As with any effect used as an insert, the point at which you apply EQ can have an effect on the end results. Imagine you applied an EQ that cut out a lot of bottom end, and then in the next insert slot applied a compressor. That would cause the compressor to behave in a specific way because it would be compressing a signal without much bass end. If the EQ was applied after the compressor, the EQ would be working on the compressed sound – the full frequency spectrum – rather than the compressor working on the EQ’d sound. The differences can be subtle or more noticeable, depending on the plug-ins you are using. If you are using EQ in your DAW’s mixer, rather than as a plug-in, be aware of what path the signal is taking on its journey from timeline to speakers.
Less Can Be More
Different EQ modules and plug-ins have different numbers of bands, and when they do you can often switch different bands on or off. Normally, you might find anything from two to 30 bands available to you.
There are cases where you need to be specific and try to isolate a certain frequency that can be found only by using a 30-band model, but more often than not, around six might be a good number to use.

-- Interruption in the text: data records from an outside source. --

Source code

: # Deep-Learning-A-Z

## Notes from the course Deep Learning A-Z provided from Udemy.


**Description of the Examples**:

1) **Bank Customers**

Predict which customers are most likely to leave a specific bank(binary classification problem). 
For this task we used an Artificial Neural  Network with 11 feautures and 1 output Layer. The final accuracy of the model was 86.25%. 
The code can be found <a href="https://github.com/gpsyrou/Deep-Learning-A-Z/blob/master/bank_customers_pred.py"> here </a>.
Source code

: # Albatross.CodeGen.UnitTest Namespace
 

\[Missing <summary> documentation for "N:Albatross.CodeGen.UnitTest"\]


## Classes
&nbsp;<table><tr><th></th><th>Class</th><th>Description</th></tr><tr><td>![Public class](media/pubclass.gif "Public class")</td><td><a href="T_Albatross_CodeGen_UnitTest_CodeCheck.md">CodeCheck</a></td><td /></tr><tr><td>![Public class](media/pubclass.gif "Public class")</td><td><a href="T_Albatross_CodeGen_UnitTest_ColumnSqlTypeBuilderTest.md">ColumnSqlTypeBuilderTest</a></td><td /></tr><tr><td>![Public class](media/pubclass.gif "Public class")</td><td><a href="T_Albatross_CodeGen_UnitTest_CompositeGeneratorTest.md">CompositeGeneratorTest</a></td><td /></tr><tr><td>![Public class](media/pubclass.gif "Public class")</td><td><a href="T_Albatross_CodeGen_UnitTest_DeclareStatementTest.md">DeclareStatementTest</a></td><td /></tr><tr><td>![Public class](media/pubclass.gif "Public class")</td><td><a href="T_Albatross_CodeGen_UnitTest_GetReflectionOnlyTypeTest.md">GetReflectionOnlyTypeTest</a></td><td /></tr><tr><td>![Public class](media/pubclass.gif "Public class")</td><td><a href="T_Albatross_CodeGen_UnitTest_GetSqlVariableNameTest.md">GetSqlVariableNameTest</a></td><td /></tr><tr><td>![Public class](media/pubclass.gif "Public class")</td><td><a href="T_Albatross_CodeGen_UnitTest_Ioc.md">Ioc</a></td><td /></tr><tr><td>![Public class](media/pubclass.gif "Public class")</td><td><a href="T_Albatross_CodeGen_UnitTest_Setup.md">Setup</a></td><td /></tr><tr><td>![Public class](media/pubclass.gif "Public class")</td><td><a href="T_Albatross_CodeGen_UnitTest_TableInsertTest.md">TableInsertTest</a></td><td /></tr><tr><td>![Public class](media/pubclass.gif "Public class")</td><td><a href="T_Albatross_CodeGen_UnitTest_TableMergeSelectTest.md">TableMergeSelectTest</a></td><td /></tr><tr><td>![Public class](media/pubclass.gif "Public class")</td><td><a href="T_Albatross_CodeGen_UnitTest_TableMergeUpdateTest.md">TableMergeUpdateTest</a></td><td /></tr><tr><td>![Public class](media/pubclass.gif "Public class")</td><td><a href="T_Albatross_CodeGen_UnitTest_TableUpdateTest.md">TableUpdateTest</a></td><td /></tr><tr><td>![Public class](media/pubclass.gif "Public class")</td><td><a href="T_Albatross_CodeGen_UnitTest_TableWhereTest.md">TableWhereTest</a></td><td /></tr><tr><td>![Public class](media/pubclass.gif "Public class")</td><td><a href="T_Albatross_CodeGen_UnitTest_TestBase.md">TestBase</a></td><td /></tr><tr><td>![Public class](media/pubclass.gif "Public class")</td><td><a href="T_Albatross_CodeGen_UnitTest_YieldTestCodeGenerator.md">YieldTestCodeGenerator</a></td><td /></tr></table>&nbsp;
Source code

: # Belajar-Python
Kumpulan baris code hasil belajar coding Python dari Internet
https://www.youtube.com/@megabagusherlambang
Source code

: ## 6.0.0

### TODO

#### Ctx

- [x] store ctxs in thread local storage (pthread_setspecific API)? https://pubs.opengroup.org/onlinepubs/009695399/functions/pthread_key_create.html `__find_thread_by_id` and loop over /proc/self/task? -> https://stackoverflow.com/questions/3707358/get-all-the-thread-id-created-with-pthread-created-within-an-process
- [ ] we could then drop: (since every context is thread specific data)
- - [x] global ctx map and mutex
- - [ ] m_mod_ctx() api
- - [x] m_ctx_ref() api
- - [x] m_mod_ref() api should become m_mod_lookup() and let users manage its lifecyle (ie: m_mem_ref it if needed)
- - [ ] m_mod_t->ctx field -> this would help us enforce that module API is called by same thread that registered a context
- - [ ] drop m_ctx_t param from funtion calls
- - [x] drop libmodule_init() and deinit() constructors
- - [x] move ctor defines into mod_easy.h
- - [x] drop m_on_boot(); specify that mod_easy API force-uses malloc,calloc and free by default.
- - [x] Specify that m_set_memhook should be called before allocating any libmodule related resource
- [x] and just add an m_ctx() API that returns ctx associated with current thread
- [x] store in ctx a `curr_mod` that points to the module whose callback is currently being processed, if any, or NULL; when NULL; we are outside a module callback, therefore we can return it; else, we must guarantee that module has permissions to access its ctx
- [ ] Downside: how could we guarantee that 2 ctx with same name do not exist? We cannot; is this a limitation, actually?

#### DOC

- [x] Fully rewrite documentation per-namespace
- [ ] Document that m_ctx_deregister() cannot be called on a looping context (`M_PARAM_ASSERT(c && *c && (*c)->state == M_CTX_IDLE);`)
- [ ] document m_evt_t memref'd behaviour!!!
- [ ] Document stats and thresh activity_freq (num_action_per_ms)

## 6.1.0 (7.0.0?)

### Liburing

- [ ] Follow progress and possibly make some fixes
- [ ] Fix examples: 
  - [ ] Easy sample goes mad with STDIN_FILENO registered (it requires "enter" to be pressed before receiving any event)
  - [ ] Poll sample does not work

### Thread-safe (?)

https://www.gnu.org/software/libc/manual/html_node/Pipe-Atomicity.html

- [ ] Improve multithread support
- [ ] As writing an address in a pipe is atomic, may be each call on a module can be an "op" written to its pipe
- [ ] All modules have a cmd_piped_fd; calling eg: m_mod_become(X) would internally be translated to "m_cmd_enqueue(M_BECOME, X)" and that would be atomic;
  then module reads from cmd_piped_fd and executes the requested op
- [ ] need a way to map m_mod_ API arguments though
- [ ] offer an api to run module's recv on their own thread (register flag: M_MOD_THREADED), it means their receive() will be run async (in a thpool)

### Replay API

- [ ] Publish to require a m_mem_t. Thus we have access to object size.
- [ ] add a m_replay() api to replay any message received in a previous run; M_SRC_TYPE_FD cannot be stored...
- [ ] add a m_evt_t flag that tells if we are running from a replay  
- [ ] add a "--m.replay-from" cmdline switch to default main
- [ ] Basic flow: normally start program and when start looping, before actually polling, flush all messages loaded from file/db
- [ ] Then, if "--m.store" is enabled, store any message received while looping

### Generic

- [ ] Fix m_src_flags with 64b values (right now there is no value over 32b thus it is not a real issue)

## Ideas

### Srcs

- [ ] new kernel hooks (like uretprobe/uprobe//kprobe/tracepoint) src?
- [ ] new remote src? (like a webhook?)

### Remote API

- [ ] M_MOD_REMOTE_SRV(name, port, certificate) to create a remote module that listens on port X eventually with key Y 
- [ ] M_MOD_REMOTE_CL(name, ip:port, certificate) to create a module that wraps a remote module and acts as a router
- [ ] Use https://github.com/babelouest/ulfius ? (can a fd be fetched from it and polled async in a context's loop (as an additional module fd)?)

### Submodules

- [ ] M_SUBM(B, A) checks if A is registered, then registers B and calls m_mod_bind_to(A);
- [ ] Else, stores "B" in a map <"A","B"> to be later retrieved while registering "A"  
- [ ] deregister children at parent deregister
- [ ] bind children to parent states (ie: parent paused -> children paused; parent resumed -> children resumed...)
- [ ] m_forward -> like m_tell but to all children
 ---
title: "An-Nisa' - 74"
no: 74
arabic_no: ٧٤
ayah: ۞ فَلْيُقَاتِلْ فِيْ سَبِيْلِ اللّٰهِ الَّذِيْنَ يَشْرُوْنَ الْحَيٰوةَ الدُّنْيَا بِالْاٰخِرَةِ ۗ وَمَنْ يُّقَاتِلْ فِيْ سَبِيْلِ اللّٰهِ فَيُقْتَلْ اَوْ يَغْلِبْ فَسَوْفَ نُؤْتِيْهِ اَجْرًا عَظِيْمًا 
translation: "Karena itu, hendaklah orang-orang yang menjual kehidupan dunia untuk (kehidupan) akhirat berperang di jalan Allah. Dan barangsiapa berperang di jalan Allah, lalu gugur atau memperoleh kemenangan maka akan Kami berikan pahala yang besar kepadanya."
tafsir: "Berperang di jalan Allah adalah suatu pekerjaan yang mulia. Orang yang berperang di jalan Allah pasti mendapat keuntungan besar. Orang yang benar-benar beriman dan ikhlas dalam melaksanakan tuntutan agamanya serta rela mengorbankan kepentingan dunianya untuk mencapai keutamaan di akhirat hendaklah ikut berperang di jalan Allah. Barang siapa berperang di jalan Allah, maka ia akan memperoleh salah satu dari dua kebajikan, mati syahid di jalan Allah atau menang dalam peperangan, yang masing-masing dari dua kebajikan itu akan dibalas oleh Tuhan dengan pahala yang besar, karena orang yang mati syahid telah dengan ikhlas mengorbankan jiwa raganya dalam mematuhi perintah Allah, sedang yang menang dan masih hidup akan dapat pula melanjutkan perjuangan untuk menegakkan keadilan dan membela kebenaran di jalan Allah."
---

This stops you from over-complicating what need only be a fairly simple task. Sometimes, you might only need to use a high or low shelf, which involves just one EQ point, for the purposes of rolling off top or bottom end. When you start getting into 30-band territory, it can be overkill.
Strip It Back
When EQ’ing a whole track during mastering, some people like to start by knocking off the bottom end so that they can hear the middle and top in isolation. They adjust the lower and upper mids to get the sound good and firm, and the top so that it is bright but controlled. Then, bringing the bottom end back in will bolster the overall sound and you can EQ it accordingly.
This stops you focusing too much on the bass end all the way through the EQ process. Of course, the end goal is a perfectly balanced sound, and how you go about it is less important than achieving it. Remember not to use EQ to compensate for volume – that should be done with compression, or multiband compression if necessary.
Make space for competing sounds
When EQ’ing during mixing, there are tricks to make elements in a similar frequency range sit together. The kick drum and the bass are two things that often get in each other’s way, so you could try cutting one at a specific frequency and boosting another at exactly the same frequency.
You need to try to avoid situations where you have two EQ modules boosting at the exact same frequency. Ideally, you should create a space for each instrument to live in within the mix. Sidechained compression can also be used effectively here.
Choose An EQ Type
Parametric EQ is the kind that may come as part of your DAW, and offers a number of bands and usually the ability to draw in EQ points with the mouse and make Q settings. Graphic EQ is more often – though not exclusively – found in hardware form, and features a large number of physical sliders that can be used to control the shape of the sound. Linear Phase EQ is found only in software form, and allows EQ’ing without colouration of the sound.
I guess, the most important thing, obviously, is finding the right sound. I always try to remember: doesn’t matter if the EQ. curve looks odd, it’s about how it sounds. Even with greater cuts or boosts, or a strange Q choice, what matters is how that sound sits on the track. Because in the end (and we gotta always remember this), nobody will know what EQ. you’ve used, to if the plugin looks beautiful or not, or if the equalization curves “looked right”; what matters is how it sounds to people. It’s always about that, never forget.
Hope this could help you in some way.